Yoksulların mülksüz, ancak iş güç sahibi kesimleri sefalet çekmiyor. Genellikle çok küçük yaşta çalışmaya başlıyor, bir ortak aile bütçesi içinde geçinmeye çalışıyorlar. Tüketimleri minimum düzeyde, giysilerini sürekli yamalar dikerek tekrar giyiyor, en düşük kent konforu içinde yaşıyorlar. Okul bitirme ve diploma alma şansları çok düşük. Yoksulların büyük çoğunluğu ise köylerde yaşıyor. Yiyecek ihtiyacını kendi emeğiyle karşılıyor, giysilerini ya kendi üretiyor veya köy ekonomisi içinde takasla elde ediyor. Kazançları ve gelirleri toprağa ve kırılgan köy ekonomisine bağlı olduğu için, zaman zaman mevsimlik işçi olarak kentlere gidiyorlar. Kentle bu temas sayesinde gözleri açılıyor, kentli zevkleri ile tanışıyor, kent sosyolojisine uyum sağlamaya çalışıyorlar. Kentten köye genellikle radyo, pikap, şapka, pantolon gibi yeni “oyuncaklarla” dönüyorlar, bu da şehir görmemiş olanların kent dünyası ile dolaylı temasını sağlıyor.
En alttaki sefil ve düşkünler ya beden gücü dışında en ufak bir vasıf bile gerektirmeyen hamallık, seks işçiliği gibi işlerde çalışanlar veya suçlular, hastalar, düşkünler, kimsesizler. Bu kesimlerin mülkü olmadığı gibi, herhangi bir umudu da yok.

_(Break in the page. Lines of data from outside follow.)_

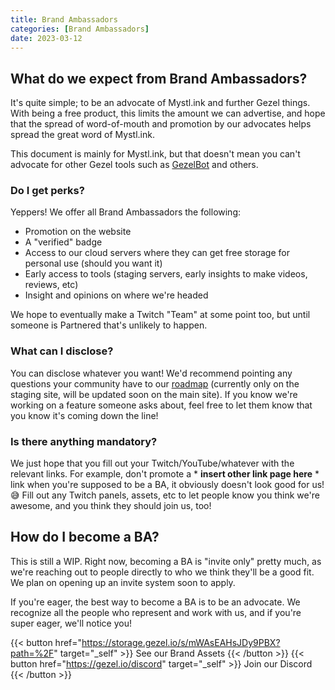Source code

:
 ```yaml
---
title: Brand Ambassadors
categories: [Brand Ambassadors]
date: 2023-03-12
---
```


## What do we expect from Brand Ambassadors?
It's quite simple; to be an advocate of Mystl.ink and further Gezel things. With being a free product, this limits the amount we can advertise, and hope that the spread of word-of-mouth and promotion by our advocates helps spread the great word of Mystl.ink.

This document is mainly for Mystl.ink, but that doesn't mean you can't advocate for other Gezel tools such as [GezelBot](https://bot.gezel.io/) and others. 

### Do I get perks?
Yeppers! We offer all Brand Ambassadors the following:
- Promotion on the website
- A "verified" badge
- Access to our cloud servers where they can get free storage for personal use (should you want it)
- Early access to tools (staging servers, early insights to make videos, reviews, etc)
- Insight and opinions on where we're headed

We hope to eventually make a Twitch "Team" at some point too, but until someone is Partnered that's unlikely to happen.

### What can I disclose?
You can disclose whatever you want! We'd recommend pointing any questions your community have to our [roadmap](https://staging.mystl.ink/roadmap) (currently only on the staging site, will be updated soon on the main site). If you know we're working on a feature someone asks about, feel free to let them know that you know it's coming down the line!

### Is there anything mandatory?
We just hope that you fill out your Twitch/YouTube/whatever with the relevant links. For example, don't promote a * __insert other link page here__ * link when you're supposed to be a BA, it obviously doesn't look good for us! 😅 Fill out any Twitch panels, assets, etc to let people know you think we're awesome, and you think they should join us, too!

## How do I become a BA?
This is still a WIP. Right now, becoming a BA is "invite only" pretty much, as we're reaching out to people directly to who we think they'll be a good fit. We plan on opening up an invite system soon to apply.

If you're eager, the best way to become a BA is to be an advocate. We recognize all the people who represent and work with us, and if you're super eager, we'll notice you!

{{< button href="https://storage.gezel.io/s/mWAsEAHsJDy9PBX?path=%2F" target="_self" >}}
See our Brand Assets
{{< /button >}}
{{< button href="https://gezel.io/discord" target="_self" >}}
Join our Discord
{{< /button >}}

Edebiyatımız toplumun her kesiminden insanı anlatan roman ve öykülerle dolu. Genellikle en zenginler ve en yoksullar edebiyatçılarımızın ilgi alanına giriyor, çünkü edebiyat okurlarının çok büyük çoğunluğu orta sınıflar. Doğal olarak da kendi hayatları dışındaki dünyaları okumak onlara daha çekici geliyor. Edebiyatımızda orta sınıfı konu alan eserler, heyecan verici öykülerle beslenmek zorunda. Trajediler, sarsıcı ve fırtınalı aşklar, akıl almaz maceralar, cinayetler gibi zenginleştirici ögeler yoksa, orta sınıf yaşamları, edebiyata konu olamayacak kadar sıkıcı.
Kabaca 1950’ye kadar süren durgun sosyoekonomik süreç, 1950’lerden itibaren hareketlenmeye başlıyor. Bu tarihten itibaren Türkiye tarihinde çok fırtınalı bir dönem başlıyor. Toplum hem göçlerle fiziksel olarak, hem sınıfsal geçişkenlikle ekonomik olarak, hem de toplumun çok farklı kesimlerinin birbiriyle teması dolayısıyla kültürel olarak hareketleniyor. Sonraki 70 yıl, çok büyük krizler, çalkantılar ve şiddetli toplumsal çatışmalarla geçiyor.